Stored data
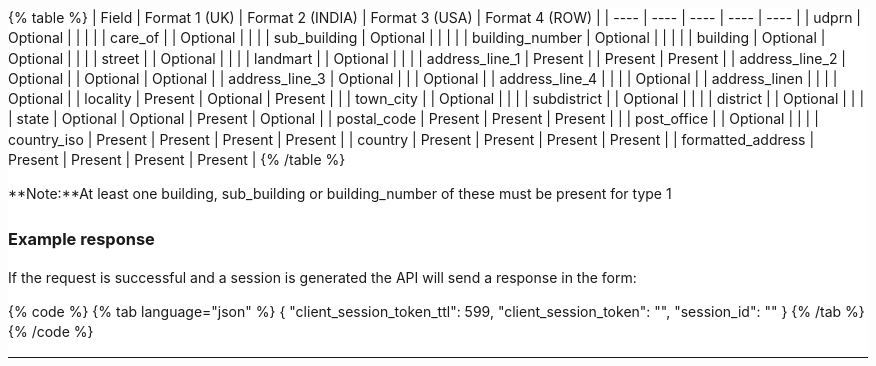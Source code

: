 {% table %}
| Field | Format 1 (UK) | Format 2 (INDIA) | Format 3 (USA) | Format 4 (ROW) | 
| ---- | ---- | ---- | ---- | ---- | 
| udprn | Optional |  |  |  | 
| care_of |  | Optional |  |  | 
| sub_building | Optional |  |  |  | 
| building_number | Optional |  |  |  | 
| building | Optional | Optional |  |  | 
| street |  | Optional |  |  | 
| landmart |  | Optional |  |  | 
| address_line_1 | Present |  | Present | Present | 
| address_line_2 | Optional |  | Optional | Optional | 
| address_line_3 | Optional |  |  | Optional | 
| address_line_4 |  |  |  | Optional | 
| address_linen |  |  |  | Optional | 
| locality | Present | Optional | Present |  | 
| town_city |  | Optional |  |  | 
| subdistrict |  | Optional |  |  | 
| district |  | Optional |  |  | 
| state | Optional | Optional | Present | Optional | 
| postal_code | Present | Present | Present |  | 
| post_office |  | Optional |  |  | 
| country_iso | Present | Present | Present | Present | 
| country | Present | Present | Present | Present | 
| formatted_address | Present | Present | Present | Present | 
{% /table %}

**Note:**At least one building, sub_building or building_number of these must be present for type 1

### Example response

If the request is successful and a session is generated the API will send a response in the form:

{% code %}
{% tab language="json" %}
{
  "client_session_token_ttl": 599,
  "client_session_token": "<uuid>",
  "session_id": "<uuid>"
}
{% /tab %}
{% /code %}

---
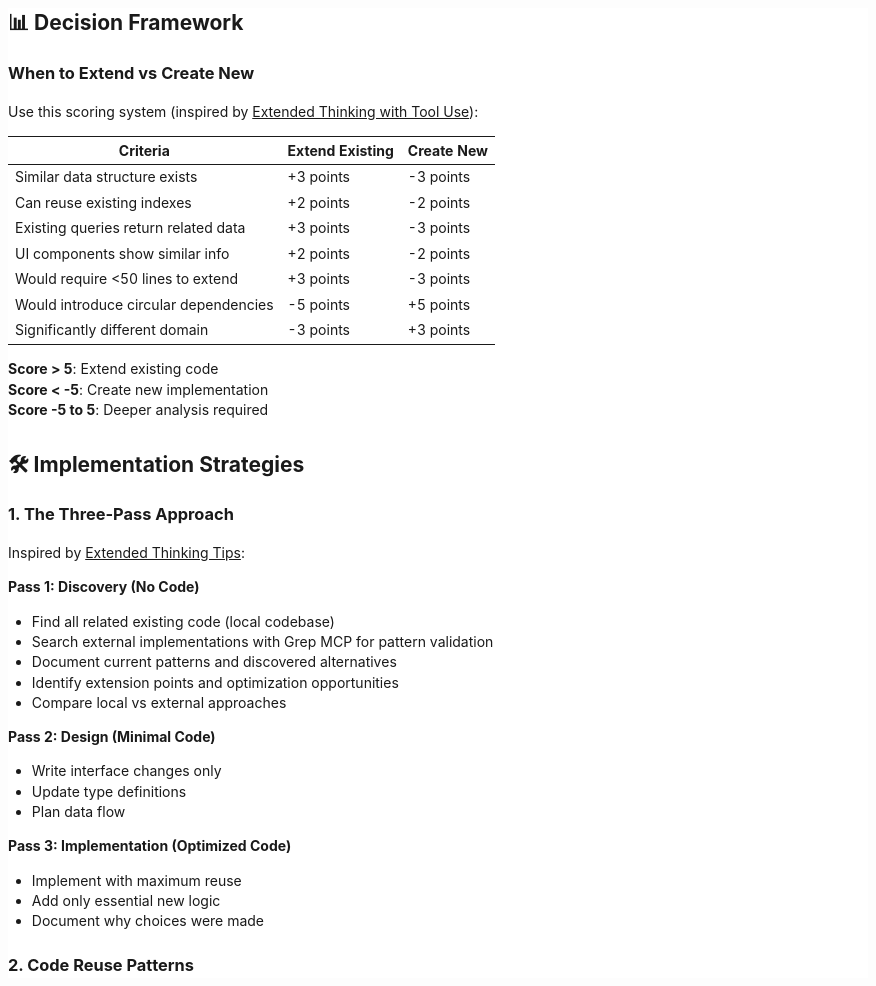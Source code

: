 ## 📊 Decision Framework

### When to Extend vs Create New

Use this scoring system (inspired by [Extended Thinking with Tool Use](https://github.com/anthropics/anthropic-cookbook/blob/main/extended_thinking/extended_thinking_with_tool_use.ipynb)):

| Criteria | Extend Existing | Create New |
|----------|----------------|------------|
| Similar data structure exists | +3 points | -3 points |
| Can reuse existing indexes | +2 points | -2 points |
| Existing queries return related data | +3 points | -3 points |
| UI components show similar info | +2 points | -2 points |
| Would require <50 lines to extend | +3 points | -3 points |
| Would introduce circular dependencies | -5 points | +5 points |
| Significantly different domain | -3 points | +3 points |

**Score > 5**: Extend existing code  
**Score < -5**: Create new implementation  
**Score -5 to 5**: Deeper analysis required  

## 🛠️ Implementation Strategies

### 1. The Three-Pass Approach

Inspired by [Extended Thinking Tips](https://docs.anthropic.com/en/docs/build-with-claude/prompt-engineering/extended-thinking-tips):

**Pass 1: Discovery (No Code)**
- Find all related existing code (local codebase)
- Search external implementations with Grep MCP for pattern validation
- Document current patterns and discovered alternatives
- Identify extension points and optimization opportunities
- Compare local vs external approaches

**Pass 2: Design (Minimal Code)**
- Write interface changes only
- Update type definitions
- Plan data flow

**Pass 3: Implementation (Optimized Code)**
- Implement with maximum reuse
- Add only essential new logic
- Document why choices were made

### 2. Code Reuse Patterns
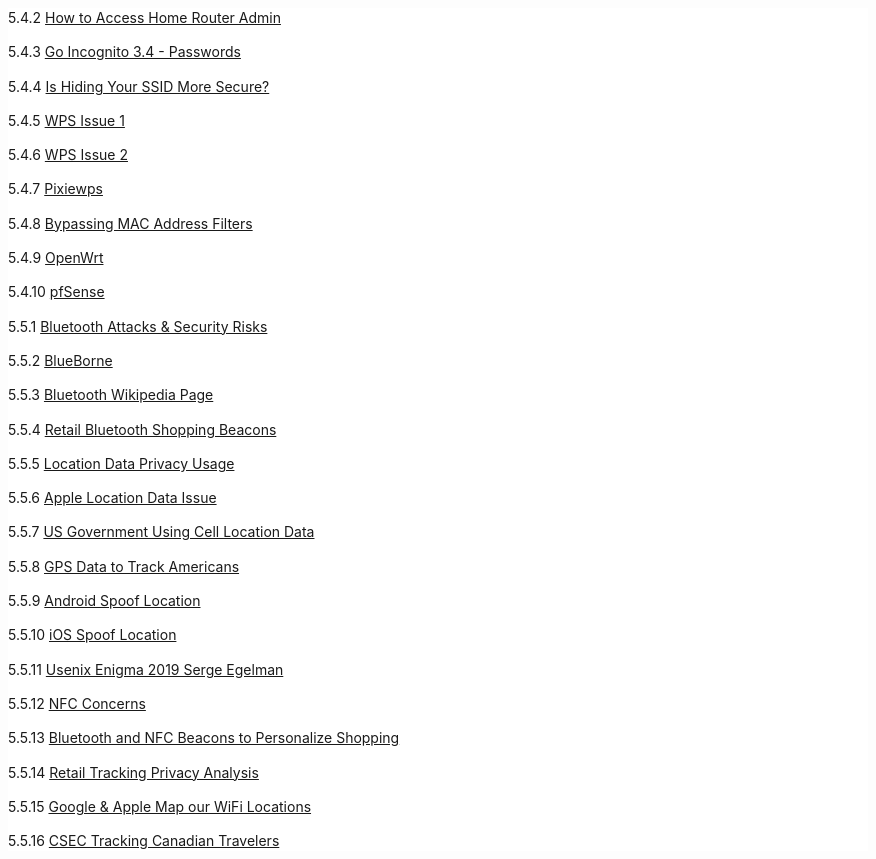 5.4.2 [How to Access Home Router Admin](https://www.pcmag.com/how-to/how-to-access-your-wi-fi-routers-settings)

5.4.3 [Go Incognito 3.4 - Passwords](https://youtu.be/jZr4u5nEZP4)

5.4.4 [Is Hiding Your SSID More Secure?](https://lifehacker.com/is-hiding-your-wireless-ssid-really-more-secure-5636856)

5.4.5 [WPS Issue 1](https://null-byte.wonderhowto.com/how-to/hack-wpa-wifi-passwords-by-cracking-wps-pin-0132542/)

5.4.6 [WPS Issue 2](https://kalilinuxtutorials.com/reaver-pixewps/)

5.4.7 [Pixiewps](https://github.com/wiire-a/pixiewps)

5.4.8 [Bypassing MAC Address Filters](https://www.hackingtutorials.org/wifi-hacking-tutorials/bypass-mac-filtering-on-wireless-networks/)

5.4.9 [OpenWrt](https://openwrt.org/)

5.4.10 [pfSense](https://www.pfsense.org/)

5.5.1 [Bluetooth Attacks & Security Risks](https://www.makeuseof.com/tag/3-ways-bluetooth-device-security-risk/)

5.5.2 [BlueBorne](https://www.armis.com/blueborne/)

5.5.3 [Bluetooth Wikipedia Page](https://en.m.wikipedia.org/wiki/Bluetooth)

5.5.4 [Retail Bluetooth Shopping Beacons](https://www.nytimes.com/interactive/2019/06/14/opinion/bluetooth-wireless-tracking-privacy.html)

5.5.5 [Location Data Privacy Usage](https://www.nytimes.com/interactive/2018/12/10/business/location-data-privacy-apps.html)

5.5.6 [Apple Location Data Issue](https://www.wired.com/2011/04/iphone-location/)

5.5.7 [US Government Using Cell Location Data](https://www.aclu.org/news/immigrants-rights/the-u-s-government-is-secretly-using-cell-phone-location-data-to-track-us-were-suing/)

5.5.8 [GPS Data to Track Americans](https://www.aclu.org/blog/national-security/privacy-and-surveillance/justice-department-refuses-release-gps-tracking)

5.5.9 [Android Spoof Location](https://9to5google.com/2018/04/08/spoof-location-android-basics/)

5.5.10 [iOS Spoof Location](https://www.idownloadblog.com/2020/06/15/location-faker/)

5.5.11 [Usenix Enigma 2019 Serge Egelman](https://youtu.be/zdFUGhrMifM)

5.5.12 [NFC Concerns](https://cdt.org/insights/nfc-phones-raise-opportunities-privacy-and-security-issues/)

5.5.13 [Bluetooth and NFC Beacons to Personalize Shopping](https://martechtoday.com/using-bluetooth-nft-personalize-store-shopping-199314)

5.5.14 [Retail Tracking Privacy Analysis](https://www.ftc.gov/news-events/blogs/techftc/2015/04/privacy-trade-offs-retail-tracking)

5.5.15 [Google & Apple Map our WiFi Locations](https://www.itbusiness.ca/news/google-apple-tap-crowdsourcing-to-map-out-wifi-locations/15658)

5.5.16 [CSEC Tracking Canadian Travelers](https://www.cbc.ca/news/politics/csec-used-airport-wi-fi-to-track-canadian-travellers-edward-snowden-documents-1.2517881)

* _TASK ITEM_
Write down exactly what the lines above say, from the line holding "- Document why choices were made" through the line holding "5.4.3 [Go Incognito", and nothing more. Do not copy the pictures.

* _RESPONSE_
- Document why choices were made

### 2. Code Reuse Patterns
 5.4.2 [How to Access Home Router Admin](https://www.pcmag.com/how-to/how-to-access-your-wi-fi-routers-settings)

5.4.3 [Go Incognito 3.4 - Passwords](https://youtu.be/jZr4u5nEZP4)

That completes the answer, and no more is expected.